◆ PROVIDED RECORDS ◆

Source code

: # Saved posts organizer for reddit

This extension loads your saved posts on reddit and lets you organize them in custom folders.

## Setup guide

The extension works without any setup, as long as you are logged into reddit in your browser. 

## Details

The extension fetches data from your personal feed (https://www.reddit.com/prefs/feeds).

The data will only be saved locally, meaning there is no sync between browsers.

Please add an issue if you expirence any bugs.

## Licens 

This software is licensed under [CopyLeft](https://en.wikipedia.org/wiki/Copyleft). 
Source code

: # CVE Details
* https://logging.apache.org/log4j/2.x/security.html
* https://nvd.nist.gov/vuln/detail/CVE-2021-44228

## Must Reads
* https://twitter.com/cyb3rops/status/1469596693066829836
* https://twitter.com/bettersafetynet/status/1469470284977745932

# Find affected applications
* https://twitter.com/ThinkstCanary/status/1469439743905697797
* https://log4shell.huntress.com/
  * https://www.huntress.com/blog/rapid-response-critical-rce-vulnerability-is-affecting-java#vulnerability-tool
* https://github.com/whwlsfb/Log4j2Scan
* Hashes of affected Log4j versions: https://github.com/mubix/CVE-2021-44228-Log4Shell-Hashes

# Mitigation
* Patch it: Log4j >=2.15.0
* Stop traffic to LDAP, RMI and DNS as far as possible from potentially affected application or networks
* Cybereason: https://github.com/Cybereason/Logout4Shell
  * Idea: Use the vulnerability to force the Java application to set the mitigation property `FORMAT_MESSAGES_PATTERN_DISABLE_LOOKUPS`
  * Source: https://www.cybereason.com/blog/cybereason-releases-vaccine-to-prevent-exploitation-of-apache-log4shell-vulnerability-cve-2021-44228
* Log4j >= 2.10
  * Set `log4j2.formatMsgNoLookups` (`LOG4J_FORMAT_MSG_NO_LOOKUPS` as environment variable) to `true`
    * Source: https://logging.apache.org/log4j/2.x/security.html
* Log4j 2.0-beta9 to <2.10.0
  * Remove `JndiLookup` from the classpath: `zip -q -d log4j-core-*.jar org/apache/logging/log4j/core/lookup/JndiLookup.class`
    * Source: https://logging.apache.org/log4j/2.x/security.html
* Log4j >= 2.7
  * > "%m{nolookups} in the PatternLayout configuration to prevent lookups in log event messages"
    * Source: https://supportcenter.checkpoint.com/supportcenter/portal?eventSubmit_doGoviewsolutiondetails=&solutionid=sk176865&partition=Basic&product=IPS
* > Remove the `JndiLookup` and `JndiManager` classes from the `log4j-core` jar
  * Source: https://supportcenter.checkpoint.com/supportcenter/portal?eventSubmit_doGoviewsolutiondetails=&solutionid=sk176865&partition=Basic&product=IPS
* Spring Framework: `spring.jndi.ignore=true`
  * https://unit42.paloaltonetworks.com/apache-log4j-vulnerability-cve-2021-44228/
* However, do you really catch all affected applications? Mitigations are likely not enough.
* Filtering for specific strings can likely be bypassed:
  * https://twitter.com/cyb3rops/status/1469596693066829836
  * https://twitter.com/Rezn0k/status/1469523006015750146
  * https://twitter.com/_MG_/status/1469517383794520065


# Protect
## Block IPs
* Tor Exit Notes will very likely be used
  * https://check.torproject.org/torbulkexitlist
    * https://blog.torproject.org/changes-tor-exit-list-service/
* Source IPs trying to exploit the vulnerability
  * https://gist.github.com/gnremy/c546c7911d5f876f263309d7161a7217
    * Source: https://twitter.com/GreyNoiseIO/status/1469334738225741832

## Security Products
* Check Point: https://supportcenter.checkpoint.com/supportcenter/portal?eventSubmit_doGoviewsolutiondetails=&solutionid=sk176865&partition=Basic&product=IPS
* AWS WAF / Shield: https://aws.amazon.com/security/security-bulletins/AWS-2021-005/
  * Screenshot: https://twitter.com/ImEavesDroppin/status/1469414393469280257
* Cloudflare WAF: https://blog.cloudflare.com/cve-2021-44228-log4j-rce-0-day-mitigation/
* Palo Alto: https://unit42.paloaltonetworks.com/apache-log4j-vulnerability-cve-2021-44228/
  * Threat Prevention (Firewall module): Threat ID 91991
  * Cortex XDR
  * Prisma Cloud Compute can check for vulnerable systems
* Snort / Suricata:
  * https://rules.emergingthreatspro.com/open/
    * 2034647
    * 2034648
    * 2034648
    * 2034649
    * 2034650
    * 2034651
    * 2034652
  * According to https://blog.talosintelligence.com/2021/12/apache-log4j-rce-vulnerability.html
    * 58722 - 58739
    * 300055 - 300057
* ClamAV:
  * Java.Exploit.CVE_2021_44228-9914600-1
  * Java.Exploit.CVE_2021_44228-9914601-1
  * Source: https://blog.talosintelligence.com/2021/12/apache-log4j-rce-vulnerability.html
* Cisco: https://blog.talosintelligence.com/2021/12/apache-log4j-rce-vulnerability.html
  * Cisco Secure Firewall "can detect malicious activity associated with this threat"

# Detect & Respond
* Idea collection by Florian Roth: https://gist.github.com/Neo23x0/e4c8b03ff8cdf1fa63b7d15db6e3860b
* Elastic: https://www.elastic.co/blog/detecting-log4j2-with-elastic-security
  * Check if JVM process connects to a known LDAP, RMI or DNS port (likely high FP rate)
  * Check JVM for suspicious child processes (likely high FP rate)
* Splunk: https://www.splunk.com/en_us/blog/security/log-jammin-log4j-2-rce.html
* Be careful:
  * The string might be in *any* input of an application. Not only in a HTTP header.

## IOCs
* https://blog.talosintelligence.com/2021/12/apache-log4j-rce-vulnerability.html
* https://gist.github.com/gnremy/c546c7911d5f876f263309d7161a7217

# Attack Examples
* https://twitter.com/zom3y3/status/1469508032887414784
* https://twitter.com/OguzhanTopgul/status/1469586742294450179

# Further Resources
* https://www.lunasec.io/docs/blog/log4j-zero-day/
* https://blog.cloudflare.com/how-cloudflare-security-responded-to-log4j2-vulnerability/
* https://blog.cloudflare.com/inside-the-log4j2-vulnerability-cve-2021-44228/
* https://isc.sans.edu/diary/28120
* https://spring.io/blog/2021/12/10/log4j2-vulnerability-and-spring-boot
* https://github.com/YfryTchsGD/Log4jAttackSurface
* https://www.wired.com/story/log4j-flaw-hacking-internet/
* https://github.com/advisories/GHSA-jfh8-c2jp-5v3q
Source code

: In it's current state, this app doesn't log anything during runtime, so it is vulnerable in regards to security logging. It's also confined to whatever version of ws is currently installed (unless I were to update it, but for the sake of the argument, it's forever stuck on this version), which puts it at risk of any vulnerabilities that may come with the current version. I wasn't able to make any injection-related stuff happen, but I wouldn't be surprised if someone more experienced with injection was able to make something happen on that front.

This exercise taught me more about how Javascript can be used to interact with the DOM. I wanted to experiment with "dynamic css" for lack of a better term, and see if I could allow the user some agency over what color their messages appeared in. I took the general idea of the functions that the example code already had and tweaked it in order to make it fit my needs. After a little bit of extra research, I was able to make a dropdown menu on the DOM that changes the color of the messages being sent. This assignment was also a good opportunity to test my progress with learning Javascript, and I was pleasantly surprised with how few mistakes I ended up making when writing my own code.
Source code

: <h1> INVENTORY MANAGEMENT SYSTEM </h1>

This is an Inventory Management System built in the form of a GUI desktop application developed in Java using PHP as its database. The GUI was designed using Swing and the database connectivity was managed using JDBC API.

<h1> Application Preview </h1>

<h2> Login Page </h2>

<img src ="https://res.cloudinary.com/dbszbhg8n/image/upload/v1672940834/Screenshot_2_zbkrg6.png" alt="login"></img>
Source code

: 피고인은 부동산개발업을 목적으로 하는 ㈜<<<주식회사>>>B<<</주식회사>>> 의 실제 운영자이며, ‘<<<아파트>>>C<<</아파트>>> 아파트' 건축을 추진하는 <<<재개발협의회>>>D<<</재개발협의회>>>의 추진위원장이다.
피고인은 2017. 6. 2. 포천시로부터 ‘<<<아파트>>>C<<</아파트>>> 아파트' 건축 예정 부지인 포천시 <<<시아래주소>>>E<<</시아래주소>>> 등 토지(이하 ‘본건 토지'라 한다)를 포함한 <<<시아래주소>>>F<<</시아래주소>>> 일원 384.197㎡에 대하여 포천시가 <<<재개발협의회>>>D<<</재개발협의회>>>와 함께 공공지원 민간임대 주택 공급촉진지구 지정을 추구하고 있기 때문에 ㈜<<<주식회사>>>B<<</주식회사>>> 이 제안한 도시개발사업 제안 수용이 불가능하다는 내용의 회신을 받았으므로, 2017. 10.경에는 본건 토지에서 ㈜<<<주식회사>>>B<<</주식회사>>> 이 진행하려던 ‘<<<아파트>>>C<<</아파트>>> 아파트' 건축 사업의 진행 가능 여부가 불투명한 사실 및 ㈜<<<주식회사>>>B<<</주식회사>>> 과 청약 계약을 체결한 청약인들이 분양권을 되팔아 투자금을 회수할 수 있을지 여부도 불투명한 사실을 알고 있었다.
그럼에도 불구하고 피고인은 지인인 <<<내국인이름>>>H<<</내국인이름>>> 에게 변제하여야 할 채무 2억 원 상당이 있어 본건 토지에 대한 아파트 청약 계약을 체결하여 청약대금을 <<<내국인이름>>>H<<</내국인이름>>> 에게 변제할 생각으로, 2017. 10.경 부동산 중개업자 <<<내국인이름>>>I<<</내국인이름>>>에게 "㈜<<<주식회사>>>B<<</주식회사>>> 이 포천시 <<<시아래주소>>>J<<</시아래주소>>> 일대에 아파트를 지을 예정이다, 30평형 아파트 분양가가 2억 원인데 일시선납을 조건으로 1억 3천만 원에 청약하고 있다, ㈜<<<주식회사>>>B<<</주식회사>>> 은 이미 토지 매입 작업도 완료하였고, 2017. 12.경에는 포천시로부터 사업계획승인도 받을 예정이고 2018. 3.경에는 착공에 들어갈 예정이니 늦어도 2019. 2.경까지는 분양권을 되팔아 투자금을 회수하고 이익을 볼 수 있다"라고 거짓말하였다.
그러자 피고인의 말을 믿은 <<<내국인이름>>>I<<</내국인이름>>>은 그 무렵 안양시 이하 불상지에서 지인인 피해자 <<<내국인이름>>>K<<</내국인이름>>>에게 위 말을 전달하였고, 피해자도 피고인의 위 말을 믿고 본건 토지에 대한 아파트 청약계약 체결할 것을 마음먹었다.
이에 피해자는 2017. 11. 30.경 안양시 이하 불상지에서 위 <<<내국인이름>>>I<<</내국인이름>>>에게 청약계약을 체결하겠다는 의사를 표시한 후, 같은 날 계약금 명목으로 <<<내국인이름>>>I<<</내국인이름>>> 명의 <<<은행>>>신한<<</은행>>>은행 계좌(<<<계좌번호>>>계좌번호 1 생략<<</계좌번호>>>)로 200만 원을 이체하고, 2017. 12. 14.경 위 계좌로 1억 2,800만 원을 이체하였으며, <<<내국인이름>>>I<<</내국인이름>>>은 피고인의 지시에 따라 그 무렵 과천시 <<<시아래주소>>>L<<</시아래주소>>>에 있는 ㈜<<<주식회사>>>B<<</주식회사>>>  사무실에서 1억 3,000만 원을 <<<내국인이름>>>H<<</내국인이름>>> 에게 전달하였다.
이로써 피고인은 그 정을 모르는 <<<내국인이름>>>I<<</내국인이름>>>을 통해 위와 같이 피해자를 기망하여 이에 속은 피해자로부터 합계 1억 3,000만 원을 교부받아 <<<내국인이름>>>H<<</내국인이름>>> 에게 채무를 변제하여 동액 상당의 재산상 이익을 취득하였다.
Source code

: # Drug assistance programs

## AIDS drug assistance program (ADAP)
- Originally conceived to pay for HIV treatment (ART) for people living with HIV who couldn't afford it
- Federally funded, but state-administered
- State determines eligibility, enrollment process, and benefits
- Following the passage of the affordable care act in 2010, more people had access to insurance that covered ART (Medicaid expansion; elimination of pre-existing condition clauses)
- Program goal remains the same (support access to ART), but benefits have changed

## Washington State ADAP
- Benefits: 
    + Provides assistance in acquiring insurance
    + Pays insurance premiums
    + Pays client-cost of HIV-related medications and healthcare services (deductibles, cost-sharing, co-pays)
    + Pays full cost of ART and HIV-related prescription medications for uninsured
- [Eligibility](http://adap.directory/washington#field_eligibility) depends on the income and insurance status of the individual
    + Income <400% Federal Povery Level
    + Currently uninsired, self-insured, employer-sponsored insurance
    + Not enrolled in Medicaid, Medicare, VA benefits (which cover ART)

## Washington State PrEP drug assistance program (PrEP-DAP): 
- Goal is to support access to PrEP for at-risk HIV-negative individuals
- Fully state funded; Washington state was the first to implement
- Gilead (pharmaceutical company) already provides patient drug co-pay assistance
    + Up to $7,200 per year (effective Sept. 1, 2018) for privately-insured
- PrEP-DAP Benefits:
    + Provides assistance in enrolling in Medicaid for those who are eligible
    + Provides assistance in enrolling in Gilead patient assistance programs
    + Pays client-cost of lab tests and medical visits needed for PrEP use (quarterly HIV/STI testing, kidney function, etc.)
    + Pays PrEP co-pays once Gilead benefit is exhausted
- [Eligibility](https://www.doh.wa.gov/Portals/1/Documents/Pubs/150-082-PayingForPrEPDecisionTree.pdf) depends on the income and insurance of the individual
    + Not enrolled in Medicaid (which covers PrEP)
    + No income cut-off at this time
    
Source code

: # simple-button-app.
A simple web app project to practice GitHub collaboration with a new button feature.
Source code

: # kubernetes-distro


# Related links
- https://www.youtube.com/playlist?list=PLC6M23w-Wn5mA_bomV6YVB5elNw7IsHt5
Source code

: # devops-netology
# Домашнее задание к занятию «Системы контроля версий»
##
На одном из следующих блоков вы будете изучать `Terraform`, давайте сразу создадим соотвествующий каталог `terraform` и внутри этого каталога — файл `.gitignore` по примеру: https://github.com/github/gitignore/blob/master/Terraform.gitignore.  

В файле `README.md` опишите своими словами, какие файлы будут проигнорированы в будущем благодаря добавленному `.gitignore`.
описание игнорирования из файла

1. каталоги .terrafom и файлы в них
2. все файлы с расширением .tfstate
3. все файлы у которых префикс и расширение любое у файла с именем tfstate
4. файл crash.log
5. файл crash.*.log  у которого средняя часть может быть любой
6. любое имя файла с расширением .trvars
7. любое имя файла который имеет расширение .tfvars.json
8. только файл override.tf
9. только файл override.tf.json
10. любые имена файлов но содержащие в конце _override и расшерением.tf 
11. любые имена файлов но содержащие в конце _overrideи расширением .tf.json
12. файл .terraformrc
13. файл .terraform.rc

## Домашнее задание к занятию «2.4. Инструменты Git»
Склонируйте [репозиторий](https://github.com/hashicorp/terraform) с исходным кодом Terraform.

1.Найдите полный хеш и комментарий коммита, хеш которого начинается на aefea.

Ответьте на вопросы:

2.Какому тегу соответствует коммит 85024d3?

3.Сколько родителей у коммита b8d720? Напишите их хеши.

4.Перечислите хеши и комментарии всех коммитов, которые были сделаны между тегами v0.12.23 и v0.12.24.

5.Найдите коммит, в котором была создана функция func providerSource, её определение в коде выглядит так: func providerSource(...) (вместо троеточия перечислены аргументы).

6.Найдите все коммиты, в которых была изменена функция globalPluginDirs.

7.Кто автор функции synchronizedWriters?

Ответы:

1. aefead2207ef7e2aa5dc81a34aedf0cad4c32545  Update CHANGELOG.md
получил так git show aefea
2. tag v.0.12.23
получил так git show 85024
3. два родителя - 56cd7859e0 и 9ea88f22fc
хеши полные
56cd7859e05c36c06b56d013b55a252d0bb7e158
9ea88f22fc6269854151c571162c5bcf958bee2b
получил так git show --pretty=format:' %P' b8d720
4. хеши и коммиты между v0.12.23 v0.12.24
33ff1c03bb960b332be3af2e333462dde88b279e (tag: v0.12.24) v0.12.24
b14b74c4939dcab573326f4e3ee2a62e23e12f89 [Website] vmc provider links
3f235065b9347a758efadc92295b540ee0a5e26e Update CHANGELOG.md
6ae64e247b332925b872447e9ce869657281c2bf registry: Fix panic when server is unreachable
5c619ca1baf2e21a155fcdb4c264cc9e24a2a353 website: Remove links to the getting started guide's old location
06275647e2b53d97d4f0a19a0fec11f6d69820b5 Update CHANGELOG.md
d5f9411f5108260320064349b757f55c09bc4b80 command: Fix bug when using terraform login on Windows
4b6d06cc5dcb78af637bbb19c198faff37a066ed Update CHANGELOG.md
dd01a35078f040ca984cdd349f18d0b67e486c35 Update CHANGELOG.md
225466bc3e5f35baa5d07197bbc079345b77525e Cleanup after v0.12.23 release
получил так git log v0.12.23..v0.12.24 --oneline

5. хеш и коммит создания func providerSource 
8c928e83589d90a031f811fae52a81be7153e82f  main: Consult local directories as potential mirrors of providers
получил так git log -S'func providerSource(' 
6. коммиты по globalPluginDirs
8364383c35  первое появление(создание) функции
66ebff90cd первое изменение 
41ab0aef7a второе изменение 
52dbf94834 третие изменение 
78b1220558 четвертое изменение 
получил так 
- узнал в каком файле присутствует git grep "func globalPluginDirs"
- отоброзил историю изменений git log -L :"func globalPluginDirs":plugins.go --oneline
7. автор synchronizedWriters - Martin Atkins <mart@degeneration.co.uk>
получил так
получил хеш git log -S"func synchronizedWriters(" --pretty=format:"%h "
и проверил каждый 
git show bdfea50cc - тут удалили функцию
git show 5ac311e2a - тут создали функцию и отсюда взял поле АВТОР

◆ WHAT NEEDS TO BE DONE ◆
Check each line above for the string "Найдите" and copy those that have it.

◆ ANSWER TO THIS TASK ◆
1.Найдите полный хеш и комментарий коммита, хеш которого начинается на aefea.
5.Найдите коммит, в котором была создана функция func providerSource, её определение в коде выглядит так: func providerSource(...) (вместо троеточия перечислены аргументы).
6.Найдите все коммиты, в которых была изменена функция globalPluginDirs.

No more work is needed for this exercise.